**Records to use**
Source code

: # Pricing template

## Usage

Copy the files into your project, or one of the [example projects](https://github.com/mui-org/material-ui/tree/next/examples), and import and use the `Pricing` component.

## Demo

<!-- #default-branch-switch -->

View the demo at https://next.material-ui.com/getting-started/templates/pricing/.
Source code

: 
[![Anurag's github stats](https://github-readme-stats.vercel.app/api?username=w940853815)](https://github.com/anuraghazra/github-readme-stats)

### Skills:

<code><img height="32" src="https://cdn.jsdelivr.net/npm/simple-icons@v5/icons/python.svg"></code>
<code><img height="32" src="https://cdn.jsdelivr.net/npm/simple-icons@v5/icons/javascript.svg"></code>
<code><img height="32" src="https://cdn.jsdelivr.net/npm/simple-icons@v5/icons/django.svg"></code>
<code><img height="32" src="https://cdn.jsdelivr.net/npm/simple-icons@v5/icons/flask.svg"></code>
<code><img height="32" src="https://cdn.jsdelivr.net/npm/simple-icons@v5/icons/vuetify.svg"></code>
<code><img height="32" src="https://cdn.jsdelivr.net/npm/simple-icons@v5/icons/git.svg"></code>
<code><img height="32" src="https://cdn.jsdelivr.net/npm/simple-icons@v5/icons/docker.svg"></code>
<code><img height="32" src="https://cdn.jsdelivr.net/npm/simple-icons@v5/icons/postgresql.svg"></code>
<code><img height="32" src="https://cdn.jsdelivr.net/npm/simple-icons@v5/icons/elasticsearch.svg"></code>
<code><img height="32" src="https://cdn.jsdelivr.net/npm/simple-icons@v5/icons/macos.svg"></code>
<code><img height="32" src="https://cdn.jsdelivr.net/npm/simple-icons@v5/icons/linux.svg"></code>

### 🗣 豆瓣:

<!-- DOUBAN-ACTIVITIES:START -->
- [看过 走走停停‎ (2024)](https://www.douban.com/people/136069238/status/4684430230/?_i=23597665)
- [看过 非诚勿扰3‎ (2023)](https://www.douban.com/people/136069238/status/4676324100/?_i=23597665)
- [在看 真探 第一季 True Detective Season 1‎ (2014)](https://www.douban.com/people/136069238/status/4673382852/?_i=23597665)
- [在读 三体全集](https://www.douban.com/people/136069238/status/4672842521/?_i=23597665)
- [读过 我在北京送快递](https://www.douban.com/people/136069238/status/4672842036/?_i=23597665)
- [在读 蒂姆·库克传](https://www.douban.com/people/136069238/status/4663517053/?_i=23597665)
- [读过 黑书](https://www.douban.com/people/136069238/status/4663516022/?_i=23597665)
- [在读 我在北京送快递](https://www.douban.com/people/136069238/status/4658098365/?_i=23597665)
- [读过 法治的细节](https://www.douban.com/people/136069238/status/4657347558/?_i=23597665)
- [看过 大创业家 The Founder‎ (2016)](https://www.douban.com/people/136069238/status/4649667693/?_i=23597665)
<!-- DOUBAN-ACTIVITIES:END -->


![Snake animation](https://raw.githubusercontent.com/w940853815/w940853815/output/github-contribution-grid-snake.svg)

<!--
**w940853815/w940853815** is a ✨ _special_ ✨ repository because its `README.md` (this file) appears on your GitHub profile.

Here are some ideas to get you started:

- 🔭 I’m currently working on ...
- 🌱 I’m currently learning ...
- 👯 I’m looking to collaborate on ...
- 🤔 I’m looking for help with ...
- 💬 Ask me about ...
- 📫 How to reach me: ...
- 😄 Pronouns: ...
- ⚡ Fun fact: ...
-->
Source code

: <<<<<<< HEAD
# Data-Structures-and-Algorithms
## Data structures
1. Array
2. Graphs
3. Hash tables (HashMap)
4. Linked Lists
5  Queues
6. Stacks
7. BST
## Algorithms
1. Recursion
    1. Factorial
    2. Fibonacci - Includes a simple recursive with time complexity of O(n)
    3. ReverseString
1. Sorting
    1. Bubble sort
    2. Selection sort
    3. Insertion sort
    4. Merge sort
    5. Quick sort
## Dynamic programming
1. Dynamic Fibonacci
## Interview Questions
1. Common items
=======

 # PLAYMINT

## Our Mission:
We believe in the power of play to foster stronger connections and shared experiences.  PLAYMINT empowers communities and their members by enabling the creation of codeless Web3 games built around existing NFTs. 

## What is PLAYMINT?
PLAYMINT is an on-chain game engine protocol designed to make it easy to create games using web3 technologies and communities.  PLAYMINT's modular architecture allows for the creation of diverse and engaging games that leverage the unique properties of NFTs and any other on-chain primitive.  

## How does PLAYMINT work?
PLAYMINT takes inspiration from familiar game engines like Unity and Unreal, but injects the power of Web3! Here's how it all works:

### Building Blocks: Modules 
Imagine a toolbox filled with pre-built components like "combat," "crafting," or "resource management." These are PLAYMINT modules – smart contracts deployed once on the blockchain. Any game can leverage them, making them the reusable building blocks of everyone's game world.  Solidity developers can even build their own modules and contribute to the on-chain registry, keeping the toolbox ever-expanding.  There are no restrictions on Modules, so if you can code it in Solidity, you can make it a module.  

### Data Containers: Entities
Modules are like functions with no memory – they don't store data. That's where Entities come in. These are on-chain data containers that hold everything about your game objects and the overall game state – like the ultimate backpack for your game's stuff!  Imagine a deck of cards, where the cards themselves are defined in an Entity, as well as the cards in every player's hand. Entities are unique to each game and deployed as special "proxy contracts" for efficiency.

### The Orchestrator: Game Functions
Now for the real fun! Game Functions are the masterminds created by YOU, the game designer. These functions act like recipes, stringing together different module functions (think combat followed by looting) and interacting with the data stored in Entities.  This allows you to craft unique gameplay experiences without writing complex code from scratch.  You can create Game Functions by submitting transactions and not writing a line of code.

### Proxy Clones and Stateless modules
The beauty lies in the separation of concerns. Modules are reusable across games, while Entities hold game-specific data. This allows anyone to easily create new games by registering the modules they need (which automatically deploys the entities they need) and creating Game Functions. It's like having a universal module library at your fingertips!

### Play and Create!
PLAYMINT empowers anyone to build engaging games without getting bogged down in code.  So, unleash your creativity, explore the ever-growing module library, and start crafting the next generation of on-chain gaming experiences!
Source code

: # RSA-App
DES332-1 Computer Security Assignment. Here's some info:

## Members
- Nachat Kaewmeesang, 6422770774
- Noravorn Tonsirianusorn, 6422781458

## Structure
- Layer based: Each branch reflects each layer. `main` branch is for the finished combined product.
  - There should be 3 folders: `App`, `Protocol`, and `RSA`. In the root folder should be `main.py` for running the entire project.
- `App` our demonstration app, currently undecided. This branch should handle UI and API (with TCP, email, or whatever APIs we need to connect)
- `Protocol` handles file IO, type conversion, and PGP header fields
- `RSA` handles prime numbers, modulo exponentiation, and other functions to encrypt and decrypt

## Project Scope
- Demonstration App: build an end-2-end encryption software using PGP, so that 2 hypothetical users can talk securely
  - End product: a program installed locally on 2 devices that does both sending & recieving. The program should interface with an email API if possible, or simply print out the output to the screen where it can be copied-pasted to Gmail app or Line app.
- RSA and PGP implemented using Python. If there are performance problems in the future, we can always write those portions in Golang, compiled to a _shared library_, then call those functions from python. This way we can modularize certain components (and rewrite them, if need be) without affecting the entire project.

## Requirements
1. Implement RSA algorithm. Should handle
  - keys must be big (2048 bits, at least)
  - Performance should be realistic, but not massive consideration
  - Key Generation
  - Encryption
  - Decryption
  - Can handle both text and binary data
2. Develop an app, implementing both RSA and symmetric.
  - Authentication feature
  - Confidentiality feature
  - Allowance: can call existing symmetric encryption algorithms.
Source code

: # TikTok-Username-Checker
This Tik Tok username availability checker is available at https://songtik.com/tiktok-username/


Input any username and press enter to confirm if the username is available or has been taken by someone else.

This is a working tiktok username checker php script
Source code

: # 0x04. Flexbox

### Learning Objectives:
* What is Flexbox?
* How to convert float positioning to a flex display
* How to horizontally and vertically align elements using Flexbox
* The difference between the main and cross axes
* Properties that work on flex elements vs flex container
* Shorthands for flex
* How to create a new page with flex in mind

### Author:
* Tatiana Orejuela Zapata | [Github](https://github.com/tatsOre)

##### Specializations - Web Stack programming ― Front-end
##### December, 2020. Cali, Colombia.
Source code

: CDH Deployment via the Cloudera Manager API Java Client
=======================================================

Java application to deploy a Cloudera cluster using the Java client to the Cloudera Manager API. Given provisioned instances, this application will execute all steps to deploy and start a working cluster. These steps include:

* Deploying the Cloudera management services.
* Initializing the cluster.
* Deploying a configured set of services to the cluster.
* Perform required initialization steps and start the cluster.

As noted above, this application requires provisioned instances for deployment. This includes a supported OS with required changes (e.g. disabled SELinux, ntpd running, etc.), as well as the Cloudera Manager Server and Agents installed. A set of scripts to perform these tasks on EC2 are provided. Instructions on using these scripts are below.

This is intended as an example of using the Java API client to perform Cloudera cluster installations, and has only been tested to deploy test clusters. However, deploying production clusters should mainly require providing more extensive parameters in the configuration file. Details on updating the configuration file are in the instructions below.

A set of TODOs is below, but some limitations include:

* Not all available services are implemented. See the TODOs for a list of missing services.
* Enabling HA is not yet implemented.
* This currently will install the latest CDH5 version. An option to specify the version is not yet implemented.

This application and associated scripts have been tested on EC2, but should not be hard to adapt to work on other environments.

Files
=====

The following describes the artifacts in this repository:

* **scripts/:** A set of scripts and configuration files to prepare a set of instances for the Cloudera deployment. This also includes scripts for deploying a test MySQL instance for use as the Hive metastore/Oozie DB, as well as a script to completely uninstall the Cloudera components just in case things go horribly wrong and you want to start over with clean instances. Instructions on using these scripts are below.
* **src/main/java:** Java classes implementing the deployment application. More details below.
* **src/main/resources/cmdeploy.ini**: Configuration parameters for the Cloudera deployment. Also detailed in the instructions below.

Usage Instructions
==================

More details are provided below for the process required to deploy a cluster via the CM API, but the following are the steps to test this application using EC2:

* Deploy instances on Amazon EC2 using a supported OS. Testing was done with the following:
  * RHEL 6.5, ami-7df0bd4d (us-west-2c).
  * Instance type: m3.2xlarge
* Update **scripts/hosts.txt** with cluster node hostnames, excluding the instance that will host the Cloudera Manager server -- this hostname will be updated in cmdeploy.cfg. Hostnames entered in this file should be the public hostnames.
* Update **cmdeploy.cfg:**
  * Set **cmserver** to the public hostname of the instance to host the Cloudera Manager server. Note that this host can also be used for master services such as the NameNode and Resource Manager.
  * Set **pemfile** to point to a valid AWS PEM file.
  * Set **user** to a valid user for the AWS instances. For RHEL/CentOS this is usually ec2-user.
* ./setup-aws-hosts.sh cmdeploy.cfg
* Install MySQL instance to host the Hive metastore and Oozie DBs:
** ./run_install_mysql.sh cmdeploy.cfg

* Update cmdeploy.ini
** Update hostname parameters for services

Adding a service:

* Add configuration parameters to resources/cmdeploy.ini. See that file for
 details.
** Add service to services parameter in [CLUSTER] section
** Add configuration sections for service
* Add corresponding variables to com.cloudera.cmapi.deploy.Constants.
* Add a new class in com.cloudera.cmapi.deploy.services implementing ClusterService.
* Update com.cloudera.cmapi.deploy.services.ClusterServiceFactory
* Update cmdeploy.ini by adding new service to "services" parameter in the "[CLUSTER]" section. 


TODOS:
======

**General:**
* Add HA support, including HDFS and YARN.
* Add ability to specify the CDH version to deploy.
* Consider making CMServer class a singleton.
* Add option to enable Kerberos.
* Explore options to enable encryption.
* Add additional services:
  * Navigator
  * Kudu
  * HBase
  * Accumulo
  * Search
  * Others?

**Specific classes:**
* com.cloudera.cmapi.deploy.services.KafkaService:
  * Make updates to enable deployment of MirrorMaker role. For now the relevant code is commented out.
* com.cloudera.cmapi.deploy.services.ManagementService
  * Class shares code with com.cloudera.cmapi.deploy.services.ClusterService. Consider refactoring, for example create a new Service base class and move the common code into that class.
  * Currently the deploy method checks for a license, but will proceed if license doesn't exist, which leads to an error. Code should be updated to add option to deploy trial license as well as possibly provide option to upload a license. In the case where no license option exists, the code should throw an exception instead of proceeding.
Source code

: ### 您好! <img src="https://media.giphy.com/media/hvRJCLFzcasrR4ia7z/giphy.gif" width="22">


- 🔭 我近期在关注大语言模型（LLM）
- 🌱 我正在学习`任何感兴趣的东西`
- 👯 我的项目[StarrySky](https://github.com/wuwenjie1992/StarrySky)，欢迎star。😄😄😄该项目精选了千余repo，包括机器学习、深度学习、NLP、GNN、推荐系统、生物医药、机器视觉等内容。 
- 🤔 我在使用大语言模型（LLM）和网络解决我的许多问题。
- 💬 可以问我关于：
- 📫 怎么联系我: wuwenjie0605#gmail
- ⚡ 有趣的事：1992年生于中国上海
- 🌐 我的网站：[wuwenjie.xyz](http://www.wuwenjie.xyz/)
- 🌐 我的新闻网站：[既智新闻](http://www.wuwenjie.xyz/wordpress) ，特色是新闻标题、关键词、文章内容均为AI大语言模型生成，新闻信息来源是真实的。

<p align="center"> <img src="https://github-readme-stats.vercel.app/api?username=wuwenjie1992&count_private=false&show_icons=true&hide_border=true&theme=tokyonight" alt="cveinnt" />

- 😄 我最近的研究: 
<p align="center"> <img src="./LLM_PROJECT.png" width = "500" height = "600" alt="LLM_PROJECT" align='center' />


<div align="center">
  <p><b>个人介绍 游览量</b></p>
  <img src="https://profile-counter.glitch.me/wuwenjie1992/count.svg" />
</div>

**Task to complete**
Please, from the material above, copy only the lines from the line with "API Java Client" up to and including the line with "This is intended", exactly as written.

**Response area**
: CDH Deployment via the Cloudera Manager API Java Client
=======================================================

Java application to deploy a Cloudera cluster using the Java client to the Cloudera Manager API. Given provisioned instances, this application will execute all steps to deploy and start a working cluster. These steps include:

* Deploying the Cloudera management services.
* Initializing the cluster.
* Deploying a configured set of services to the cluster.
* Perform required initialization steps and start the cluster.

As noted above, this application requires provisioned instances for deployment. This includes a supported OS with required changes (e.g. disabled SELinux, ntpd running, etc.), as well as the Cloudera Manager Server and Agents installed. A set of scripts to perform these tasks on EC2 are provided. Instructions on using these scripts are below.

This is intended as an example of using the Java API client to perform Cloudera cluster installations, and has only been tested to deploy test clusters. However, deploying production clusters should mainly require providing more extensive parameters in the configuration file. Details on updating the configuration file are in the instructions below.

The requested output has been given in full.